Durango is in the southwestern part of the Rocky Mountains state of Colorado. It is perhaps most famous for the historic narrow gauge railroad that connects Durango with Silverton.
The town is well connected by highways from all major compass points, but some care should be taken if driving here from the east via US Highway 160. This spectacular highway crosses high Wolf Creek Pass (nice ski area nearby) east of Durango, in an area that receives a great deal of snowfall, and is often closed for a time during the winter.

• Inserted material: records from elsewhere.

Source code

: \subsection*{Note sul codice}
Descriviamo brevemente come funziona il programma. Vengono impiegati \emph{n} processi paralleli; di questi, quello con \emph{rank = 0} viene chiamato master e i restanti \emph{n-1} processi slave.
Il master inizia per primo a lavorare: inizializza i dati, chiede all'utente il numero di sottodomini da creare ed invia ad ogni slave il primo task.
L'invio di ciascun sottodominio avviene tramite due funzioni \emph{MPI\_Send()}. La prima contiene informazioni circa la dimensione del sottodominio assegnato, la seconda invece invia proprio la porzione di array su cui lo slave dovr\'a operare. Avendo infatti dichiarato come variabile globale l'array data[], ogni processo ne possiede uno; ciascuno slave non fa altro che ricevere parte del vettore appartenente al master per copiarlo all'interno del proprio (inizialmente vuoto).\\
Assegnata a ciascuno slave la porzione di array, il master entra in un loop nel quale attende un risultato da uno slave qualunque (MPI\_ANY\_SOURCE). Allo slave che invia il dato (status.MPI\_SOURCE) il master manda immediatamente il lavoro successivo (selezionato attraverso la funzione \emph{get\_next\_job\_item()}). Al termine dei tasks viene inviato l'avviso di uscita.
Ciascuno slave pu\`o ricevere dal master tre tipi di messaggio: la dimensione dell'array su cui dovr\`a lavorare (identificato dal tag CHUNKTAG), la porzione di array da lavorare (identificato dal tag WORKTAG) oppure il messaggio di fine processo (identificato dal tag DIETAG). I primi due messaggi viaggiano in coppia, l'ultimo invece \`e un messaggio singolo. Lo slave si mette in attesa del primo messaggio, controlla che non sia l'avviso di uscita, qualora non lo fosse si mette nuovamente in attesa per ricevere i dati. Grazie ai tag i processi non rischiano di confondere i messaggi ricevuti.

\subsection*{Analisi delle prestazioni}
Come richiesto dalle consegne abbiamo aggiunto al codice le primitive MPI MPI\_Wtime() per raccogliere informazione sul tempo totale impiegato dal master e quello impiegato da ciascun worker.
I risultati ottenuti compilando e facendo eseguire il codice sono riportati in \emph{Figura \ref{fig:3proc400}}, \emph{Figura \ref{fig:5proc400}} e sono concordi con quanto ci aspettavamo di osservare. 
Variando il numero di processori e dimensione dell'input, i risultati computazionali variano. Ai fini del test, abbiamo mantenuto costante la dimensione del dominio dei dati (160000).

Durango is nestled in the Animas River Valley surrounded by the San Juan Mountains. The Animas River—El Río de las Animas Perdidas or the River of Lost Souls—runs through downtown and boasts gold medal fly fishing waters, and is very popular for whitewater rafting, kayaking and canoeing. Durango is an outdoor activity paradise—hiking, mountain biking, road biking, backpacking, rock climbing, hunting, off-roading, year-round fishing, kayaking, rafting and golfing—to name just a few.
In the winter, Durango has easy access to five major ski areas, including Purgatory at Durango Mountain Resort, located just twenty-five minutes north of downtown. Located thirty-five miles west of Durango is Mesa Verde National Park, a UNESCO World Heritage Site known for its Ancestral Puebloan Cliff Dwellings.
Durango is also home to the Snowdown Festival, an event which includes fireworks and a parade. The parade is the centerpiece and usually occurs the last Friday of January or the first Friday of February. The city is also home to the annual Music in the Mountains summer music festival, which features performances by many of the world's finest classical musicians.